2019 Marchelle, Jessie's Grove Vineyard Mokelumne River (Lodi) Zinfandel ($34) - While made by a different winemaker and a larger proportion of Flame Tokay (7%), in our blind tasting this wine bore a striking resemblance to the 2019 Matthiasson. The nose came off just as bright and flowery, with very similar red fruit perfumes (raspberry, strawberry, and a touch of Red Vines licorice). It varies slightly from the Matthiasson in that the fruit perfumes are not quite so exuberant, and nuances such as a touch of vanilla bean, clove-like spice, and a whiff of mulch-like earthiness make the nose a little more playful. On the palate, like the Matthiasson it has a good acid backbone supported by soft yet firming tannin, and the wine comes across as bright and feminine in feel, with oak qualities pushed far into the background.

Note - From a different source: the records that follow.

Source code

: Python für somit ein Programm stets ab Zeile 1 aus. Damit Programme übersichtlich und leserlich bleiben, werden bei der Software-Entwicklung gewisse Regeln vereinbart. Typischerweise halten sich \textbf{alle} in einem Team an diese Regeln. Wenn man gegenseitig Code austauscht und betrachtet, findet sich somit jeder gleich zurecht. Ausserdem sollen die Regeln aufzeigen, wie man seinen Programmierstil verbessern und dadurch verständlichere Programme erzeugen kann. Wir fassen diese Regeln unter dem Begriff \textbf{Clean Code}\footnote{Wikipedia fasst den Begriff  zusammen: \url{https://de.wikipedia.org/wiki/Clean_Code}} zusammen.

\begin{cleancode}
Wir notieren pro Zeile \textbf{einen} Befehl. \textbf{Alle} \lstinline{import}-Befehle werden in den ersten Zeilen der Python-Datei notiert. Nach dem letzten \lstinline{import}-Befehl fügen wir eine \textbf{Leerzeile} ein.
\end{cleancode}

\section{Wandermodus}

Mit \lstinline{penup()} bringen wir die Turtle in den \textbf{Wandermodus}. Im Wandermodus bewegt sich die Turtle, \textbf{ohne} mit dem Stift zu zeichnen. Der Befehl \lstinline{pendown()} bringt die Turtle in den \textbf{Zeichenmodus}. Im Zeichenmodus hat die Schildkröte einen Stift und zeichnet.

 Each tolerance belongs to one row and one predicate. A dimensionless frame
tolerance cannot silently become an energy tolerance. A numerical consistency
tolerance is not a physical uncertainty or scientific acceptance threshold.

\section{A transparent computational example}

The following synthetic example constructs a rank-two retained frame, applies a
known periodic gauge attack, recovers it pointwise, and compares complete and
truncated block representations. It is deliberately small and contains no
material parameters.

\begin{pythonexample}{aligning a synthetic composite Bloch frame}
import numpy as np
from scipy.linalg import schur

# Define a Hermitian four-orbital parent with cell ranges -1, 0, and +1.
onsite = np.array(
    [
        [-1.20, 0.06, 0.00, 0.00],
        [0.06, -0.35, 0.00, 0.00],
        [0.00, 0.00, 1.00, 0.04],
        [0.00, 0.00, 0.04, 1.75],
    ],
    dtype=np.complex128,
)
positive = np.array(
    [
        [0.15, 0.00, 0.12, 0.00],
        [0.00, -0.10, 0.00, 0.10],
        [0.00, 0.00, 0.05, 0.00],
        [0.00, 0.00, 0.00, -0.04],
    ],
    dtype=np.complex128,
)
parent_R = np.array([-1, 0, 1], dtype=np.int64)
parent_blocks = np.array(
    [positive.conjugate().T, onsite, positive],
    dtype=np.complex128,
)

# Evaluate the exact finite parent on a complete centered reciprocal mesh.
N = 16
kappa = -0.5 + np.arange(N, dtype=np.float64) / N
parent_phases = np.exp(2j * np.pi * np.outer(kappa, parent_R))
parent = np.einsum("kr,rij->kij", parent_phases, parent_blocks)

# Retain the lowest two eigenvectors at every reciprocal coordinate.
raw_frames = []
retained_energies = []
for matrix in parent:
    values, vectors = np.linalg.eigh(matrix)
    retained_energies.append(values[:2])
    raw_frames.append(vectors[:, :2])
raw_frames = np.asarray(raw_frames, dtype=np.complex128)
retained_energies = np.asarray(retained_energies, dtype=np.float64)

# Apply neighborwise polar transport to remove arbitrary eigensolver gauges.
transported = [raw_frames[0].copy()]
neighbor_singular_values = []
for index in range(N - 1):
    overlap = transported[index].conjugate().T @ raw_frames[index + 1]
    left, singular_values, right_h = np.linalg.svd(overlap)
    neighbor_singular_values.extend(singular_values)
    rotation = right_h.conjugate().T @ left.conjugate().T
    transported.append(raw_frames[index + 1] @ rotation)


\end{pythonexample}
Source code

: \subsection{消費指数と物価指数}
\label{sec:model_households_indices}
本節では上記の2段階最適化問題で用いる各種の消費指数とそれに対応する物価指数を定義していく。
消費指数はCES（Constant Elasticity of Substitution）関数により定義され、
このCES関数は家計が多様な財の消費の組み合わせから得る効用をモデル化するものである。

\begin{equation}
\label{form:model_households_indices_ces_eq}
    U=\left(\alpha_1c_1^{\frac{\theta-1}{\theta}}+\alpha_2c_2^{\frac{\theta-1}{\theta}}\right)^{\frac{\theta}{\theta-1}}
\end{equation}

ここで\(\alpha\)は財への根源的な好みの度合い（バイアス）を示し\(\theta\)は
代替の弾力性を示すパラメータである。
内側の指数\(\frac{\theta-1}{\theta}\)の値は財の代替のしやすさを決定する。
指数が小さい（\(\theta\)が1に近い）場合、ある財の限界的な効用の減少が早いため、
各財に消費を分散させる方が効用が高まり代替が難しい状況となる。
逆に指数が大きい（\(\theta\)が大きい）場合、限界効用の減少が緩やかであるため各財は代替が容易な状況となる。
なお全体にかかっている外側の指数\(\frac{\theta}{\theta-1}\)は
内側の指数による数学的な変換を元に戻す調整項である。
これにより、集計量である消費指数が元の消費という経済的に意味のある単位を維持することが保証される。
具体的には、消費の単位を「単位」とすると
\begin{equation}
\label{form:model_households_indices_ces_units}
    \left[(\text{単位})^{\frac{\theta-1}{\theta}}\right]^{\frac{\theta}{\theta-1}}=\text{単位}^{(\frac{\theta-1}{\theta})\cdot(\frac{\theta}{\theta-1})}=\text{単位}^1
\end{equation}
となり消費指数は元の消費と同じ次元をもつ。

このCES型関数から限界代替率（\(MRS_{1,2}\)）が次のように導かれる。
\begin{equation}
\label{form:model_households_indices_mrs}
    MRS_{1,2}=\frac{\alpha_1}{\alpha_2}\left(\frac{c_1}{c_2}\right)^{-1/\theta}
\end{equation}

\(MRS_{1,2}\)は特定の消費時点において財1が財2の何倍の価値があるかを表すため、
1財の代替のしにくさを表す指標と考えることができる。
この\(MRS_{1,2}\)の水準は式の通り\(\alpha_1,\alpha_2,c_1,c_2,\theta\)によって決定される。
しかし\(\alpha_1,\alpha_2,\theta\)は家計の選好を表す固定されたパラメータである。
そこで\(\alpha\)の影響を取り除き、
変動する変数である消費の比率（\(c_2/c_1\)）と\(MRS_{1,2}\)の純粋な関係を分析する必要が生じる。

Neither the 2019 Matthiasson nor the 2019 Marchelle, it bears remarking, come across as strongly "Zinfandel" in style. Their noses are far more floral and fragrant than typical California Zinfandels, and their palate structure much more delicate, almost like Pinot noirs. In fact, if you couldn't see the color of the wines in the glass and simply smelled them, you might think these were white wines, not reds — they're that flowery. These qualities are not reflections of winemaker or "house" styles. More than anything, they express the Lodi appellation's particular climate and soil as well as this specific vineyard, with its unusual mix of grape varieties (different from that of other surviving old vine Zinfandel field mixes found in Napa and Sonoma counties).
2018 Marchelle, Jessie's Grove Vineyard Mokelumne River (Lodi) Zinfandel ($34) - As with all great vineyards, sensory profiles reflecting terroir can be found in each vintage, but Mother Nature usually puts her own stamp on wines from each vintage. Typical of what we've found in other 2018 Lodi-grown Zinfandels, the Marchelle's 2018 Jessie's Grove Vineyard Zinfandel is a little meatier, a little more strongly spice toned, and comes across as rounder and more velvety in texture, compared to the softer, fruit-forward, light and silky qualities of the 2018s by both Matthiasson and Marchelle. Wine geeks would consider 2018 to be a more "serious" style (and 2019s, "friendlier," "drink sooner" wines), if only because they love the prospect of bottle aging wines and waiting for more characteristics to be unveiled over time.
At the moment, the 2018 Marchelle is showing a sumptuous baking fruit pie aroma (raspberry, cherry) and a faint, almost dusty "old book" quality hinting at the earthiness often found in Zinfandels grown on Lodi's west side. The meatiness is punctuated by almost electrical acidity and good, firming tannin, although the wine comes across as ultra-fine, very well rounded, and moderate in weight — still very "feminine" in feel, despite finishing at 14.6% ABV.
According to Mr. La Follette, "In 2018 I went to great lengths to retain the signature earthiness and intricate spice qualities you can get in this vineyard. This was done by native yeast fermentation, keeping the Flame Tokay, Mission, and Black Prince as whole clusters and placing them at the bottom of the tank with the destemmed Zinfandel and Carignan on top. This vintage turned out to be riper and, perhaps, more 'Zin-like' than what I've produced in the past from this vineyard. As a winemaker, I try to 'listen' to wines at all times in order to respond to what they are saying. And every year is an adventure!"